Segment Start: Data to process
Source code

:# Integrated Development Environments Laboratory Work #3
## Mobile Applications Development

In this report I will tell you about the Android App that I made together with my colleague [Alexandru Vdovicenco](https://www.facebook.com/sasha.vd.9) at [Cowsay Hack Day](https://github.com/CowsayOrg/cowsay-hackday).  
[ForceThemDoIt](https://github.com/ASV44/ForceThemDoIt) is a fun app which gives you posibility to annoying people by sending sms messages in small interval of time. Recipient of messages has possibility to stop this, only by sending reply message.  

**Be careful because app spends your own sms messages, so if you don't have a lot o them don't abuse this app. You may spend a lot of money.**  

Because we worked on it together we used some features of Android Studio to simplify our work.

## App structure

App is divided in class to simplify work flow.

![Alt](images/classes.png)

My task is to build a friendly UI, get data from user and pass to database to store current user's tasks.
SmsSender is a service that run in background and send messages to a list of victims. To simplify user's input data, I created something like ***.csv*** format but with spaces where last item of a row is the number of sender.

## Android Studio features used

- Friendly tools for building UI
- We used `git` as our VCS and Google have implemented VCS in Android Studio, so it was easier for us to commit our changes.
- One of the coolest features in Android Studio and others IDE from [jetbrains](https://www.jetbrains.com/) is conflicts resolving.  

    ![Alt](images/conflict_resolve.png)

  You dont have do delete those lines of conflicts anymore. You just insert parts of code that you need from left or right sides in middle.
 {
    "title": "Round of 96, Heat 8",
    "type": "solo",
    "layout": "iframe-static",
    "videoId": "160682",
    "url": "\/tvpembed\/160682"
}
Segment End: Data to process
§ **Prompt**
Would you print the line containing "- Friendly tools for building UI" and every line after it up to the end of the listing above, exactly, and nothing else?

§ **Response area**
- Friendly tools for building UI
- We used `git` as our VCS and Google have implemented VCS in Android Studio, so it was easier for us to commit our changes.
- One of the coolest features in Android Studio and others IDE from [jetbrains](https://www.jetbrains.com/) is conflicts resolving.  

    ![Alt](images/conflict_resolve.png)

  You dont have do delete those lines of conflicts anymore. You just insert parts of code that you need from left or right sides in middle.
 {
    "title": "Round of 96, Heat 8",
    "type": "solo",
    "layout": "iframe-static",
    "videoId": "160682",
    "url": "\/tvpembed\/160682"
}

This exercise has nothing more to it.